A revista, em formato de bolso, 16,7x12 cm, apresentava a capa colorida, litografada, e o interior num característico tom de sépia. A cor extendia-se também por algumas páginas de anúncios, quase sempre em papel de melhor qualidade.

A revista, virada essencialmente para a classe média,  vivia fundamentalmente de temas queridos às mulheres de então, nomeadamente assuntos de sociedade, do espectáculo, do cinema, da rádio e TV, culinária, moda, lavores, o correio sentimental e mais tarde a popular fotonovela, que se acompanhava avidamente semana após semana.

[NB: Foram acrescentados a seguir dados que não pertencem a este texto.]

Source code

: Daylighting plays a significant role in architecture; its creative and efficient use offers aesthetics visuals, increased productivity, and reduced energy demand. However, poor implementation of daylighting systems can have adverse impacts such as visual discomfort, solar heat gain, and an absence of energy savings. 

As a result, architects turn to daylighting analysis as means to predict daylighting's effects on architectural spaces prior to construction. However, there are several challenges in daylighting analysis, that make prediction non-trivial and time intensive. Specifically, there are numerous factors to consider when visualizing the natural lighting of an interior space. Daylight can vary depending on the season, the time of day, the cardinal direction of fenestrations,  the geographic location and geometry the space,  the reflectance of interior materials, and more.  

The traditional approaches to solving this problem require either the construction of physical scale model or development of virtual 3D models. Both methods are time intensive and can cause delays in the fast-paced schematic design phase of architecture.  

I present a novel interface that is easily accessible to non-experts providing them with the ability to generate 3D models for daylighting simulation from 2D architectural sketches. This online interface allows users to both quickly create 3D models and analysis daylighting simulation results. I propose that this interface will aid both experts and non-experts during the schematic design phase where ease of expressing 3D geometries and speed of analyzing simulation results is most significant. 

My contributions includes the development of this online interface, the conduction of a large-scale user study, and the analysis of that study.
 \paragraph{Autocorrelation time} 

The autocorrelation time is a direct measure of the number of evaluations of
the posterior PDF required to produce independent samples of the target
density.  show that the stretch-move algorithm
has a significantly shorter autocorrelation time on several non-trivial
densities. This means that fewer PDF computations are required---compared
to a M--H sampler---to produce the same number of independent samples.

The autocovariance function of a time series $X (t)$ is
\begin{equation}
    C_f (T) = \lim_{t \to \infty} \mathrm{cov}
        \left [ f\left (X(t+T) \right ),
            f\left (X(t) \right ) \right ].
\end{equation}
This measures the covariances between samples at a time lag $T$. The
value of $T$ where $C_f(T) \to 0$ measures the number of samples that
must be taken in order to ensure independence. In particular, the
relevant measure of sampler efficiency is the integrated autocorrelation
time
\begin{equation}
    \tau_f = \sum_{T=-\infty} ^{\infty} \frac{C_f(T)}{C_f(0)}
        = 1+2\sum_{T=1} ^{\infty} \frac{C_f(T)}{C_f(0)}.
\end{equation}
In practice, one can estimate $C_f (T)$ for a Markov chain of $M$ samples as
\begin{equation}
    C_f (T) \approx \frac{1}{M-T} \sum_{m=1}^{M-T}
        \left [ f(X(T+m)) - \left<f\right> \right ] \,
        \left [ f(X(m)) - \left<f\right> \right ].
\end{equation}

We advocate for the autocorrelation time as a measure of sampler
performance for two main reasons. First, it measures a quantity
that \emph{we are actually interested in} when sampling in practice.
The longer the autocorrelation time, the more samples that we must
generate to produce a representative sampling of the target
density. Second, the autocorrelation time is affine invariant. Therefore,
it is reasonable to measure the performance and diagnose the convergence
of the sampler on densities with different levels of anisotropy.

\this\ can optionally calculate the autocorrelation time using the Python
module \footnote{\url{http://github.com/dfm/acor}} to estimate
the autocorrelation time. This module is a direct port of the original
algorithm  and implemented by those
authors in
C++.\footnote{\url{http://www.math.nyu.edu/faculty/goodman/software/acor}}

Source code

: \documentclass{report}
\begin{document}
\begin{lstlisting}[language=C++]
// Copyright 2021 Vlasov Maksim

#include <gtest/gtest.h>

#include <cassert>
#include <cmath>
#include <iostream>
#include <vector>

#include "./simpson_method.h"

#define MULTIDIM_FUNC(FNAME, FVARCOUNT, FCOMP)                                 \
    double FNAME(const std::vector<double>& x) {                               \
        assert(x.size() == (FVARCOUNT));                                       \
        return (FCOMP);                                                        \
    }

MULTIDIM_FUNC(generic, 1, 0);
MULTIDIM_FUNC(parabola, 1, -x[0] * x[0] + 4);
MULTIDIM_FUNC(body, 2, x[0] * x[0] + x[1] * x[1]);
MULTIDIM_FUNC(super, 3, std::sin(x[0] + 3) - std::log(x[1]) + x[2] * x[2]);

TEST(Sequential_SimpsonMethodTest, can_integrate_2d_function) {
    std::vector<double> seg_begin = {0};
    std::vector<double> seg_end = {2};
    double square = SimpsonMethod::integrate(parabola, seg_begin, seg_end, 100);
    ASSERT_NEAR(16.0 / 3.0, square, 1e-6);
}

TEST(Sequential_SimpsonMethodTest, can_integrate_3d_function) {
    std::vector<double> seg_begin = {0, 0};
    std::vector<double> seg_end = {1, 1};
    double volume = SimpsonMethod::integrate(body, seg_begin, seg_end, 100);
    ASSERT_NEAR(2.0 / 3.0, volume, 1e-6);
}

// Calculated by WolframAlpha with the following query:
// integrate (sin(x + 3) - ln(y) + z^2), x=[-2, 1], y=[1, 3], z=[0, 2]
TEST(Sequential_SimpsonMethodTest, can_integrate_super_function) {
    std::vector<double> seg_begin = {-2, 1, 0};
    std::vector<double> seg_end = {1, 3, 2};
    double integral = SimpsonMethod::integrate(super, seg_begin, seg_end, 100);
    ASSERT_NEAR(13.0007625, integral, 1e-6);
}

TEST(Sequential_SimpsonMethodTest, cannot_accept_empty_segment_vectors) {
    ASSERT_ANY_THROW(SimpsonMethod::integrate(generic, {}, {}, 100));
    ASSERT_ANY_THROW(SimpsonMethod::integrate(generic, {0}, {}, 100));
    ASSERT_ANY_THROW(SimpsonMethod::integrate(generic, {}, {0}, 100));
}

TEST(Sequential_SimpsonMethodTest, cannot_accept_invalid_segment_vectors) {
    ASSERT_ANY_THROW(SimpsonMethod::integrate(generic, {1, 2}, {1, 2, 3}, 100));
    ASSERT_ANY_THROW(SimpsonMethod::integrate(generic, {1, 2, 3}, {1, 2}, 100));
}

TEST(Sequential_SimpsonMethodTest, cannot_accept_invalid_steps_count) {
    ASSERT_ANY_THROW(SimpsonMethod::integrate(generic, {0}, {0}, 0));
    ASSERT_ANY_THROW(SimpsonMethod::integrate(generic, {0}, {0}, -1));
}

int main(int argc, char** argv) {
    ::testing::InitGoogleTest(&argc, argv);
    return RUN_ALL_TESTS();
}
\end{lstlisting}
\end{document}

Para além de tudo quanto se possa dizer sobre a "Crónica Feminina", apesar das restrições conservadoras e próprias do estado do regime, foi sem dúvida um meio de comunicação que chegou a milhares e milhares de mulheres portuguesas, da cidade e aldeias e até no ultramar, às quais ajudou a transmitir e a moldar todo um espírito de conhecimento e mentalidade de abertura e modernidade tão característico dos anos 60.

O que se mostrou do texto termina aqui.